*RECORDS SHOWN*.
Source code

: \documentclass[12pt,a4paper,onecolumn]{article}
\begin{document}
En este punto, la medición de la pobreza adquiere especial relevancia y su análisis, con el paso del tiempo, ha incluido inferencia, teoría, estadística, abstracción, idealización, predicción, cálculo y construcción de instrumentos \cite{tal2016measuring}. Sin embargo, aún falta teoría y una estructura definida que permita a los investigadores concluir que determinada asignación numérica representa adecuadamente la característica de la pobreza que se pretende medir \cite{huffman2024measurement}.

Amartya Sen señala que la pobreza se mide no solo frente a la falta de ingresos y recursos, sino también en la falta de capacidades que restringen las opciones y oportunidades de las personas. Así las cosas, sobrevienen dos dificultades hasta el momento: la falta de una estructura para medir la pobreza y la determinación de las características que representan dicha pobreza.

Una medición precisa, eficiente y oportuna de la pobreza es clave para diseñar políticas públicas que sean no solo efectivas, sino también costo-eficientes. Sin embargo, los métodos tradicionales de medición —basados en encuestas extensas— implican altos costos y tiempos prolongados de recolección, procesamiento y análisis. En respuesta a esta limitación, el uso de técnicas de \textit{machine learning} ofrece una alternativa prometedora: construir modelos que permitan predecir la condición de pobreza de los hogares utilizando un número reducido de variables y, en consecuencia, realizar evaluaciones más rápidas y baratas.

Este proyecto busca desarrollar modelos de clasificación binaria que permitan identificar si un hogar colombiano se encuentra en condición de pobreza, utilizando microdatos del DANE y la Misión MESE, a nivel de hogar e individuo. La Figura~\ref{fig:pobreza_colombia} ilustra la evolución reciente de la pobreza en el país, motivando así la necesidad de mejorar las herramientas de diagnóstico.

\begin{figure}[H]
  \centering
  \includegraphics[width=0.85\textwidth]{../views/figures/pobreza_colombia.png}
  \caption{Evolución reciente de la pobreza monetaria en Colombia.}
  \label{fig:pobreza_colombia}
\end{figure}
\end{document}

*ACTIVITY*. Read through the material above, and whenever a line contains "reciente", copy it.

*COMPLETED EXERCISE*.
Este proyecto busca desarrollar modelos de clasificación binaria que permitan identificar si un hogar colombiano se encuentra en condición de pobreza, utilizando microdatos del DANE y la Misión MESE, a nivel de hogar e individuo. La Figura~\ref{fig:pobreza_colombia} ilustra la evolución reciente de la pobreza en el país, motivando así la necesidad de mejorar las herramientas de diagnóstico.
  \caption{Evolución reciente de la pobreza monetaria en Colombia.}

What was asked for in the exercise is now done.